Ron Fortier: We all grow up with fictional heroes of one type or another, which do shape our lives and our world views. They do teach us about moral, doing the right things, being honorable, fair etc.etc.  Heroes show us the right path to follow.  When insensitive producers come along eager to make a fast buck by sensationalizing our heroes and altering them purposely for those gains, its pretty much attacking everything we grew up believing in.  Cynical, Hollywood types have no moral compass as to how to be a hero.  Their concern is only box office take and ratings and if the world is a darker, less decent place when they've torn down our heroes, they don't care.  As Luke Skywalker said rather simply, "I care."

Dan Jolley: The inherent difficulty here -- some might say inherent impossibility -- is that fans THINK they want the same things they got when they were younger. As I mentioned before, most of the time our memories gloss over the faults of properties we loved. That's just a thing human brains do. It's very, very rare that something we loved as children, for instance, is as good as we remember; in fact, a work of fiction, no matter what medium, has to be basically perfect in order to give you the same experience both the first time you're exposed to it and then when you see it again 20 or 30 years later. (Casablanca comes to mind as an exception to the rule. That movie is damn near flawless.) So, essentially, somebody who used to think Knight Rider was the greatest show on television stands a good chance of being impossible to satisfy with a new version, because the Knight Rider in his head is this idealized, fault-free version of the show that never actually existed. Maybe you can do a re-launch that captures the spirit of the original and is really spectacularly good and makes some people happy, but no matter how good your effort, there will be a group of fans out there who think what you're doing is shit compared with the original.

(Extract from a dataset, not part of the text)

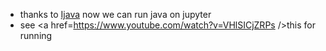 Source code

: - thanks to <a href=https://github.com/SpencerPark/IJava/>Ijava</a> now we can run java on jupyter
- see <a href=https://www.youtube.com/watch?v=VHlSICjZRPs />this </a> for running
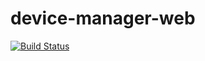 # device-manager-web

[![Build Status](https://travis-ci.org/elevenetc/device-manager-web.svg?branch=master)](https://travis-ci.org/elevenetc/device-manager-web)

Ed Erdelac: I'm gonna use an example here that I know a lot of people are not gonna agree with. I hate the Lord of The Rings movies. Loathe them. But I've always been enamored with the books. The feel of them, the whimsicality, the depth of the world and the emotional scope of the adventure are inimitable.

To me, the movies are like reading Cliff Notes. They're too fast, too loud, and packed with insipid dwarf jokes that take you right out of the world (Okay, not entirely like Cliff Notes).

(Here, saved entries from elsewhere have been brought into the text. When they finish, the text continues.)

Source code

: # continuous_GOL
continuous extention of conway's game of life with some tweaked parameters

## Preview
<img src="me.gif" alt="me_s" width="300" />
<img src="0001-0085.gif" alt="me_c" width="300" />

I was as excited about The Lord of The Rings movies as anybody. To me, they were going to be the new Star Wars. They had a director I respected (at the time), an amazing cast, and from the sneak peek photos, a great sense of the visual appeal of that world. The Fellowship Of The Ring was the most disappointing experience I've ever had at a movie theater, bar none. I went away cussing. I hated it. I never even bothered with the second one (I recently tried to give it another shot, tuned in on TV in time to see Legolas surfing down a staircase on a shield shooting arrows and promptly turned it off), and I got dragged to the third one (which mellowed my dislike somewhat, but still had a lot of plain stupidity in it).

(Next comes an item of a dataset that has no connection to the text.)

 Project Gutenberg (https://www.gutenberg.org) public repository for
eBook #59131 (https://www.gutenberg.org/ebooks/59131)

Now, the greatest crime to me wasn't that I'd wasted the price of the ticket, but that for all millions of kids who had never read Tolkien, the film series would be their first experience with it. It would lead them to the books, which was a good thing, yes, but the movies do not accurately convey the books. The pacing is all wrong. LOTR the movies are a nachos and cheese popcorn fueled D&D session full of Jon Woo style battles, wisecracking, kick-ass women and sweeping crane shots. LOTR the books are an epic, serious meditation on the change of war punctuated by moments of whimsy and slow heartbreak.

Now back when I said all this originally, I was written off as a purist who wanted to see Tom Bombadil and the barrow wights. It wasn't that. It was the books, man! I personally witnessed people who never attempted to read anything the sheer scope of LOTR in their lives pick up Fellowship Of The Ring and put it down after only a few chapters, because for them, it was a bait and switch. The movies were not indicative of the writing or the characters or the world. No frat boy hobbits, no blubbering oafish dwarves, no black riders catching torches in their teeth. For them, it was a misrepresentation.

And that's the danger of 'reimagining' -- you misrepresent the original property and a lot of people who seek it out based on the new product are dissatisfied, and the rekindling flares out. Now I know this didn't happen with Lord Of The Rings, that I'm in the minority. I accept that. But what about The Green Hornet, or a limitless number of other characters who were not translated faithfully?

Bill Cunningham: It's a big deal because fans are voting with their money. They want to see you fulfill the promise that you are going to tell them a great story, and lead them to a place in their imagination that's worthwhile.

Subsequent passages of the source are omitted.